→ **What is expected**:
For the data below, count the lines that have the string "different" and state that number by itself.

--- The data Enclosed Below ---

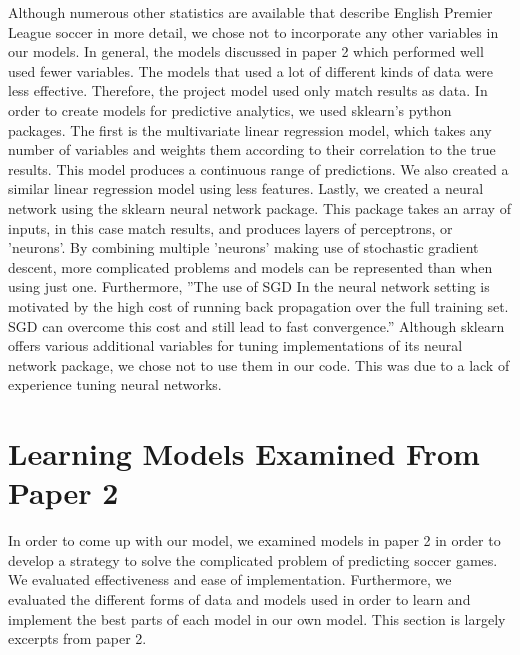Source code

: \documentclass[sigconf]{acmart}
\begin{document}
Although numerous other statistics are available that describe English Premier League soccer in more detail, we chose not to incorporate any other variables in our models. In general, the models discussed in paper 2 which performed well used fewer variables. The models that used a lot of different kinds of data were less effective. Therefore, the project model used only match results as data. 
In order to create models for predictive analytics, we used sklearn's python packages. The first is the multivariate linear regression model, which takes any number of variables and weights them according to their correlation to the true results. This model produces a continuous range of predictions. We also created a similar linear regression model using less features. Lastly, we created a neural network using the sklearn neural network package. This package takes an array of inputs, in this case match results, and produces layers of perceptrons, or 'neurons'. By combining multiple 'neurons' making use of stochastic gradient descent, more complicated problems and models can be represented than when using just one. Furthermore, ''The use of SGD In the neural network setting is motivated by the high cost of running back propagation over the full training set. SGD can overcome this cost and still lead to fast convergence.''\cite{StanfordSGD} Although sklearn offers various additional variables for tuning implementations of its neural network package, we chose not to use them in our code. This was due to a lack of experience tuning neural networks.

\section{Learning Models Examined From Paper 2}
In order to come up with our model, we examined models in paper 2 in order to develop a strategy to solve the complicated problem of predicting soccer games. We evaluated effectiveness and ease of implementation. Furthermore, we evaluated the different forms of data and models used in order to learn and implement the best parts of each model in our own model. This section is largely excerpts from paper 2.
\end{document}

--- End of Enclosed The data ---

→ **Response**:
2